After reviewing the three synthetic data products, we decided to focus on Synthea because it is open-source, well-documented in peer-reviewed journal articles and online documentation. Patient Generator is a commercial product that builds its core modules based upon Synthea, so our understanding of Synthea would largely apply to Patient Generator. We determined EMRBots as ineligible for our study because, as described later, most of the quality measures chosen focus on health outcomes, which is not an aspect that EMRBots considers in its design. According to the creator of EMRBots, this is because it doesn’t model time-dependent interactions between patient factors and clinical outcomes [3]. Synthea models care processes after clinical guidelines and models care outcomes after literature and clinical expertise. Synthea currently models 38 clinical conditions and their progressions; simulating patient-provider encounters, lab data, medication prescription and more [1]. In this aspect, we find Synthea to be the most comprehensive, open-source synthetic patient generator that is freely available for our validation study. Quality measures might be effective to uncover some unrealistic aspects of Synthea because Synthea models mainly after clinical guidelines, which describe what ideally should happen, while quality measures are “the other side of the coin” to spotlight suboptimal care. So far, although it has been suggested [10], quality measures have never been used in the existing few validation studies [5]. We present the first study using this method.
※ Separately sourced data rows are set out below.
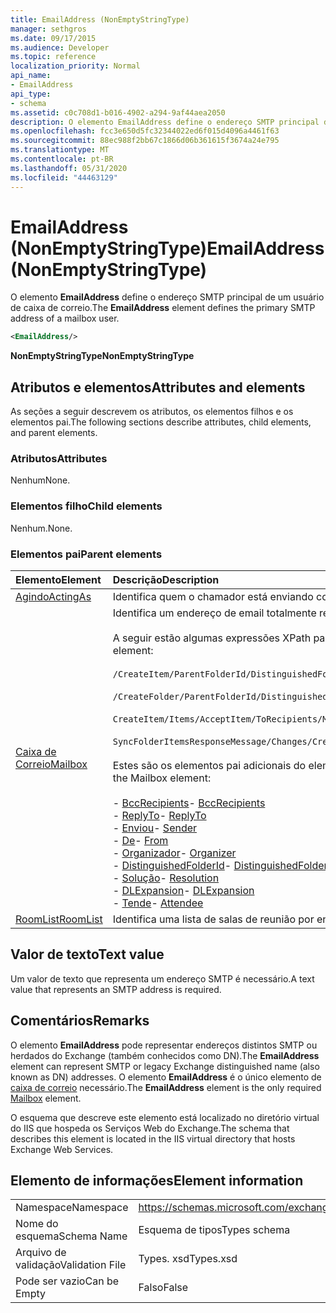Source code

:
 ```yaml
---
title: EmailAddress (NonEmptyStringType)
manager: sethgros
ms.date: 09/17/2015
ms.audience: Developer
ms.topic: reference
localization_priority: Normal
api_name:
- EmailAddress
api_type:
- schema
ms.assetid: c0c708d1-b016-4902-a294-9af44aea2050
description: O elemento EmailAddress define o endereço SMTP principal de um usuário de caixa de correio.
ms.openlocfilehash: fcc3e650d5fc32344022ed6f015d4096a4461f63
ms.sourcegitcommit: 88ec988f2bb67c1866d06b361615f3674a24e795
ms.translationtype: MT
ms.contentlocale: pt-BR
ms.lasthandoff: 05/31/2020
ms.locfileid: "44463129"
---
```

# <a name="emailaddress-nonemptystringtype"></a><span data-ttu-id="d9e13-103">EmailAddress (NonEmptyStringType)</span><span class="sxs-lookup"><span data-stu-id="d9e13-103">EmailAddress (NonEmptyStringType)</span></span>

<span data-ttu-id="d9e13-104">O elemento **EmailAddress** define o endereço SMTP principal de um usuário de caixa de correio.</span><span class="sxs-lookup"><span data-stu-id="d9e13-104">The **EmailAddress** element defines the primary SMTP address of a mailbox user.</span></span> 
  
```XML
<EmailAddress/>
```

 <span data-ttu-id="d9e13-105">**NonEmptyStringType**</span><span class="sxs-lookup"><span data-stu-id="d9e13-105">**NonEmptyStringType**</span></span>
## <a name="attributes-and-elements"></a><span data-ttu-id="d9e13-106">Atributos e elementos</span><span class="sxs-lookup"><span data-stu-id="d9e13-106">Attributes and elements</span></span>

<span data-ttu-id="d9e13-107">As seções a seguir descrevem os atributos, os elementos filhos e os elementos pai.</span><span class="sxs-lookup"><span data-stu-id="d9e13-107">The following sections describe attributes, child elements, and parent elements.</span></span>
  
### <a name="attributes"></a><span data-ttu-id="d9e13-108">Atributos</span><span class="sxs-lookup"><span data-stu-id="d9e13-108">Attributes</span></span>

<span data-ttu-id="d9e13-109">Nenhum</span><span class="sxs-lookup"><span data-stu-id="d9e13-109">None.</span></span>
  
### <a name="child-elements"></a><span data-ttu-id="d9e13-110">Elementos filho</span><span class="sxs-lookup"><span data-stu-id="d9e13-110">Child elements</span></span>

<span data-ttu-id="d9e13-111">Nenhum.</span><span class="sxs-lookup"><span data-stu-id="d9e13-111">None.</span></span>
  
### <a name="parent-elements"></a><span data-ttu-id="d9e13-112">Elementos pai</span><span class="sxs-lookup"><span data-stu-id="d9e13-112">Parent elements</span></span>

|<span data-ttu-id="d9e13-113">**Elemento**</span><span class="sxs-lookup"><span data-stu-id="d9e13-113">**Element**</span></span>|<span data-ttu-id="d9e13-114">**Descrição**</span><span class="sxs-lookup"><span data-stu-id="d9e13-114">**Description**</span></span>|
|:-----|:-----|
|[<span data-ttu-id="d9e13-115">Agindo</span><span class="sxs-lookup"><span data-stu-id="d9e13-115">ActingAs</span></span>](actingas.md) <br/> |<span data-ttu-id="d9e13-116">Identifica quem o chamador está enviando como.</span><span class="sxs-lookup"><span data-stu-id="d9e13-116">Identifies who the caller is sending as.</span></span>  <br/> |
|[<span data-ttu-id="d9e13-117">Caixa de Correio</span><span class="sxs-lookup"><span data-stu-id="d9e13-117">Mailbox</span></span>](mailbox.md) <br/> | <span data-ttu-id="d9e13-118">Identifica um endereço de email totalmente resolvido.</span><span class="sxs-lookup"><span data-stu-id="d9e13-118">Identifies a fully resolved e-mail address.</span></span>  <br/><br/><span data-ttu-id="d9e13-119">A seguir estão algumas expressões XPath para este elemento:</span><span class="sxs-lookup"><span data-stu-id="d9e13-119">The following are some XPath expressions to this element:</span></span><br/><br/>`/CreateItem/ParentFolderId/DistinguishedFolderId/Mailbox`<br/><br/>`/CreateFolder/ParentFolderId/DistinguishedFolderId/Mailbox`<br/><br/>`CreateItem/Items/AcceptItem/ToRecipients/Mailbox`<br/><br/>`SyncFolderItemsResponseMessage/Changes/Create/CalendarItem/ConflictingMeetings/AcceptItem/CcRecipients/Mailbox`<br/><br/><span data-ttu-id="d9e13-120">Estes são os elementos pai adicionais do elemento de caixa de correio:</span><span class="sxs-lookup"><span data-stu-id="d9e13-120">The following are additional parent elements of the Mailbox element:</span></span><br/><br/><span data-ttu-id="d9e13-121">- [BccRecipients](bccrecipients.md)</span><span class="sxs-lookup"><span data-stu-id="d9e13-121">- [BccRecipients](bccrecipients.md)</span></span> <br/><span data-ttu-id="d9e13-122">- [ReplyTo](replyto.md)</span><span class="sxs-lookup"><span data-stu-id="d9e13-122">- [ReplyTo](replyto.md)</span></span> <br/><span data-ttu-id="d9e13-123">- [Enviou](sender.md)</span><span class="sxs-lookup"><span data-stu-id="d9e13-123">- [Sender](sender.md)</span></span> <br/><span data-ttu-id="d9e13-124">- [De](from.md)</span><span class="sxs-lookup"><span data-stu-id="d9e13-124">- [From](from.md)</span></span> <br/><span data-ttu-id="d9e13-125">- [Organizador](organizer.md)</span><span class="sxs-lookup"><span data-stu-id="d9e13-125">- [Organizer](organizer.md)</span></span> <br/><span data-ttu-id="d9e13-126">- [DistinguishedFolderId](distinguishedfolderid.md)</span><span class="sxs-lookup"><span data-stu-id="d9e13-126">- [DistinguishedFolderId](distinguishedfolderid.md)</span></span> <br/><span data-ttu-id="d9e13-127">- [Solução](resolution.md)</span><span class="sxs-lookup"><span data-stu-id="d9e13-127">- [Resolution](resolution.md)</span></span> <br/><span data-ttu-id="d9e13-128">- [DLExpansion](dlexpansion.md)</span><span class="sxs-lookup"><span data-stu-id="d9e13-128">- [DLExpansion](dlexpansion.md)</span></span> <br/><span data-ttu-id="d9e13-129">- [Tende](attendee.md)</span><span class="sxs-lookup"><span data-stu-id="d9e13-129">- [Attendee](attendee.md)</span></span> <br/> |
|[<span data-ttu-id="d9e13-130">RoomList</span><span class="sxs-lookup"><span data-stu-id="d9e13-130">RoomList</span></span>](roomlist.md) <br/> |<span data-ttu-id="d9e13-131">Identifica uma lista de salas de reunião por endereço de email.</span><span class="sxs-lookup"><span data-stu-id="d9e13-131">Identifies a list of meeting rooms by email address.</span></span>  <br/> |
   
## <a name="text-value"></a><span data-ttu-id="d9e13-132">Valor de texto</span><span class="sxs-lookup"><span data-stu-id="d9e13-132">Text value</span></span>

<span data-ttu-id="d9e13-133">Um valor de texto que representa um endereço SMTP é necessário.</span><span class="sxs-lookup"><span data-stu-id="d9e13-133">A text value that represents an SMTP address is required.</span></span>
  
## <a name="remarks"></a><span data-ttu-id="d9e13-134">Comentários</span><span class="sxs-lookup"><span data-stu-id="d9e13-134">Remarks</span></span>

<span data-ttu-id="d9e13-135">O elemento **EmailAddress** pode representar endereços distintos SMTP ou herdados do Exchange (também conhecidos como DN).</span><span class="sxs-lookup"><span data-stu-id="d9e13-135">The **EmailAddress** element can represent SMTP or legacy Exchange distinguished name (also known as DN) addresses.</span></span> <span data-ttu-id="d9e13-136">O elemento **EmailAddress** é o único elemento de [caixa de correio](mailbox.md) necessário.</span><span class="sxs-lookup"><span data-stu-id="d9e13-136">The **EmailAddress** element is the only required [Mailbox](mailbox.md) element.</span></span> 
  
<span data-ttu-id="d9e13-137">O esquema que descreve este elemento está localizado no diretório virtual do IIS que hospeda os Serviços Web do Exchange.</span><span class="sxs-lookup"><span data-stu-id="d9e13-137">The schema that describes this element is located in the IIS virtual directory that hosts Exchange Web Services.</span></span>
  
## <a name="element-information"></a><span data-ttu-id="d9e13-138">Elemento de informações</span><span class="sxs-lookup"><span data-stu-id="d9e13-138">Element information</span></span>

|||
|:-----|:-----|
|<span data-ttu-id="d9e13-139">Namespace</span><span class="sxs-lookup"><span data-stu-id="d9e13-139">Namespace</span></span>  <br/> |https://schemas.microsoft.com/exchange/services/2006/types  <br/> |
|<span data-ttu-id="d9e13-140">Nome do esquema</span><span class="sxs-lookup"><span data-stu-id="d9e13-140">Schema Name</span></span>  <br/> |<span data-ttu-id="d9e13-141">Esquema de tipos</span><span class="sxs-lookup"><span data-stu-id="d9e13-141">Types schema</span></span>  <br/> |
|<span data-ttu-id="d9e13-142">Arquivo de validação</span><span class="sxs-lookup"><span data-stu-id="d9e13-142">Validation File</span></span>  <br/> |<span data-ttu-id="d9e13-143">Types. xsd</span><span class="sxs-lookup"><span data-stu-id="d9e13-143">Types.xsd</span></span>  <br/> |
|<span data-ttu-id="d9e13-144">Pode ser vazio</span><span class="sxs-lookup"><span data-stu-id="d9e13-144">Can be Empty</span></span>  <br/> |<span data-ttu-id="d9e13-145">Falso</span><span class="sxs-lookup"><span data-stu-id="d9e13-145">False</span></span>  <br/> |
By doing this study, we hope to contribute to the healthcare community from three perspectives. From the perspective of synthetic data developers, we hope to provide an external validation on a representative product, shedding lights on potential areas of improvement. From the perspective of synthetic data users (researchers, system implementers, teachers, health policy developers), we hope to provide some insights on for what use cases that synthetic data would be a reliable replacement of real data and for what use cases it is not. Lastly, from the perspective of the broader healthcare community, we argue that improving a general-purpose synthetic data generator such as Synthea would essentially improve our understanding of how the healthcare system works. As mentioned above, healthcare quality is an important pillar of a healthcare system. To explain any difference between the quality scores derived from synthetic data and the ones from real-world data could help us better understand the contributing factors to real-world healthcare quality.


The SyntheticMass dataset

The dataset we used is called SyntheticMass, which contains more than one million “synthetic residents” of Massachusetts pre-generated using Synthea and ready for free download [11]. The goal of this synthetic population was to statistically mirror the Massachusetts population regarding demographics, disease burdens, vaccinations, medical visits and social determinants [11]. To achieve this goal, the Synthea model was initiated by real demographics data of Massachusetts residents on the census track, town and county levels. Demographic variables included population, percentage of difference races, median age, median household income, and percentage of college graduates. After the synthetic patients was created, they went through their clinical journeys per disease modules. Explained in detail below, a disease module essential simulates patients’ through a series of clinical processes per recommendations from clinical guidelines and projects their care outcomes per findings from literature or input from clinical experts. If a disease module is set up correctly, it should imitate real-world health care phenomena, including the quality of care.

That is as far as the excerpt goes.